従業員数人程度の小規模な会計事務所での実務経験しかない…という状態でいきなり独立してしまうと、上で見た「総所得金額300万円以下(開業税理士全体の31%もいる…)
」となってしまう可能性が高くなるでしょう。
税理士として儲かる専門分野を持つには?
税理士としての希少価値が高い専門分野を身につけるためには、大手税理士法人や外資系の税理士法人、資産税特化の中堅税理士法人などで実務経験を積むことがおすすめです。
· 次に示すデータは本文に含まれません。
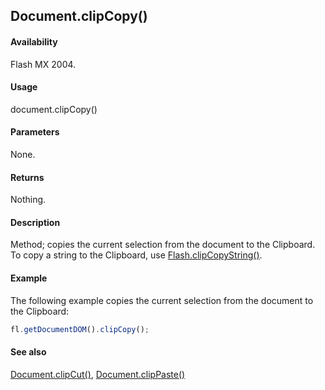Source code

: ## Document.clipCopy()

#### Availability

Flash MX 2004.

#### Usage

document.clipCopy()

#### Parameters

None.

#### Returns

Nothing.

#### Description

Method; copies the current selection from the document to the Clipboard. To copy a string to the Clipboard, use [Flash.clipCopyString()](../Flash_object/Flash6.md).

#### Example

The following example copies the current selection from the document to the Clipboard:

```javascript
fl.getDocumentDOM().clipCopy();
```

#### See also

[Document.clipCut()](../Document_object/Document31.md), [Document.clipPaste()](../Document_object/Document32.md)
現在、会計事務所に3年以上勤めていて、税理士資格も取得しているという方であれば、こうした大手税理士法人への転職に成功する余地は大いにあります。
どんな人が大手税理士法人に採用される?
外資系の場合は英語がネック…という方も多いかもしれませんが、TOEIC600点程度でも採用されるケースは多くありますから、厳しい税理士試験の勉強に耐えた経験のある人であればハードルは低いと言えるでしょう。
これらの税理士法人、会計事務所では年収も600万円〜700万円スタートという高待遇の求人も多くありますから、数年間はレベルの高い実務経験を積みつつ独立のための資金を貯めるというキャリアプランも検討してみる価値はあります。